Wenige Tage vor der konstituierenden Sitzung des neuen palästinensischen Parlaments bereitet sich Israel auf die Verhängung von Wirtschaftssanktionen vor.

Hohe Regierungsvertreter hätten darüber beraten, alle Zahlungen an die palästinensische Selbstverwaltung einzustellen, humanitären Organisationen aber weiterhin die Arbeit zu ermöglichen, berichtete der Militärrundfunk am Donnerstag unter Berufung auf Regierungskreise in Jerusalem.

Israel erwägt demnach einen vollständigen Einreisestopp für palästinensische Arbeiter sowie ein Einfuhrverbot für palästinensische Waren nach der Hamas-Regierungsübernahme. Der Armeesender meldete, bei einer Beratung mit Außenministerin Tzipi Livni sei die Einstellung des durch die Oslo-Verträge geregelten Transfers von Steuergeldern an die Palästinenser vereinbart worden. Humanitäre Hilfsgelder sollten aber weiter fließen. „Es ist wie bei einer Diät“, sagte nach diesen Angaben der israelische Premier-Berater Dov Weissglass. „Wir wollen, dass sie viel dünner werden, aber nicht sterben.“

Der 43-jährige Hamas-Politiker Ismail Haniyeh hat nach Angaben aus Führungskreisen die größten Chancen, neuer palästinensischer Premier zu werden. Haniyeh gilt als Pragmatiker.
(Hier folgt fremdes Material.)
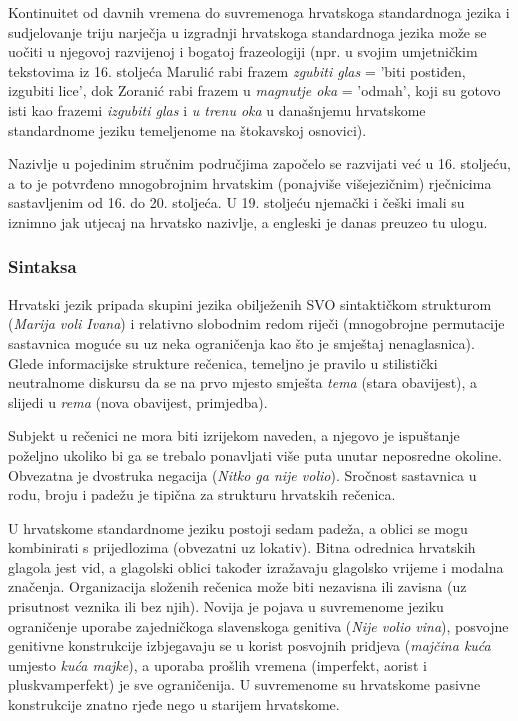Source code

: \begin{multicols}{2}
Kontinuitet od davnih vremena do suvremenoga hrvatskoga standardnoga jezika i sudjelovanje triju narječja u izgradnji hrvatskoga standardnoga jezika može se uočiti u njegovoj razvijenoj i bogatoj frazeologiji (npr. u svojim umjetničkim tekstovima iz 16. stoljeća Marulić rabi frazem \emph{zgubiti glas} = 'biti postiđen, izgubiti lice', dok Zoranić rabi frazem u \emph{magnutje oka} = 'odmah', koji su gotovo isti kao frazemi \emph{izgubiti glas} i \emph{u trenu oka} u današnjemu hrvatskome standardnome jeziku temeljenome na štokavskoj osnovici).

Nazivlje u pojedinim stručnim područjima započelo se razvijati već u 16. stoljeću, a to je potvrđeno mnogobrojnim hrvatskim (ponajviše višejezičnim) rječnicima sastavljenim od 16. do 20. stoljeća. U 19. stoljeću njemački i češki imali su iznimno jak utjecaj na hrvatsko nazivlje, a engleski je danas preuzeo tu ulogu.

\subsubsection{Sintaksa}

Hrvatski jezik pripada skupini jezika obilježenih SVO sintaktičkom strukturom (\emph{Marija voli Ivana}) i relativno slobodnim redom riječi (mnogobrojne permutacije sastavnica moguće su uz neka ograničenja kao što je smještaj nenaglasnica). Glede informacijske strukture rečenica, temeljno je pravilo u stilistički neutralnome diskursu da se na prvo mjesto smješta \emph{tema} (stara obavijest), a slijedi u \emph{rema} (nova obavijest, primjedba).

Subjekt u rečenici ne mora biti izrijekom naveden, a njegovo je ispuštanje poželjno ukoliko bi ga se trebalo ponavljati više puta unutar neposredne okoline. Obvezatna je dvostruka negacija (\emph{Nitko ga nije volio}). Sročnost sastavnica u rodu, broju i padežu je tipična za strukturu hrvatskih rečenica. 

U hrvatskome standardnome jeziku postoji sedam padeža, a oblici se mogu kombinirati s prijedlozima (obvezatni uz lokativ). Bitna odrednica hrvatskih glagola jest vid, a glagolski oblici također izražavaju glagolsko vrijeme i modalna značenja. Organizacija složenih rečenica može biti nezavisna ili zavisna (uz prisutnost veznika ili bez njih). Novija je pojava u suvremenome jeziku ograničenje uporabe zajedničkoga slavenskoga genitiva (\emph{Nije volio vina}), posvojne genitivne konstrukcije izbjegavaju se u korist posvojnih pridjeva (\emph{majčina kuća} umjesto \emph{kuća majke}), a uporaba prošlih vremena (imperfekt, aorist i pluskvamperfekt) je sve ograničenija. U suvremenome su hrvatskome pasivne konstrukcije znatno rjeđe nego u starijem hrvatskome.


\end{multicols}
Er spielte eine Schlüsselrolle bei der Vereinbarung der Waffenruhe („Hudna“) gegenüber Israel im Februar 2005. Zum Fraktionsvorsitzenden haben die Hamas-Abgeordneten den 62-jährigen Chirurgen Mahmoud al-Zahar gewählt, der als Vertreter einer harten Linie gilt. Parlamentspräsident wird Aziz Dweik aus dem Westjordanland. Er würde damit Übergangspräsident, sollte Präsident Mahmoud Abbas sein Amt nicht ausüben können. Das Parlament wird am Samstag zu seiner ersten Sitzung zusammentreten.

Der Chef des Hamas-Politbüros, Khaled Mechaal (Mashaal), ist am Donnerstag zu Gesprächen mit türkischen Regierungsvertretern in Ankara eingetroffen. Die Türkei ist Israels engster Verbündeter in der islamischen Welt. Die Hamas-Delegation sei nicht auf Einladung der Regierung, sondern der islamisch geprägten Regierungspartei AKP (Gerechtigkeits- und Entwicklungspartei) nach Ankara gekommen, hieß es in Regierungskreisen. Doch seien auch Kontakte im Außenministerium geplant. Mechaal, gegen den der israelische Geheimdienst Mossad 1997 in Amman einen Mordversuch unternommen hatte, erhielt auch Einladungen nach Jordanien und Saudiarabien.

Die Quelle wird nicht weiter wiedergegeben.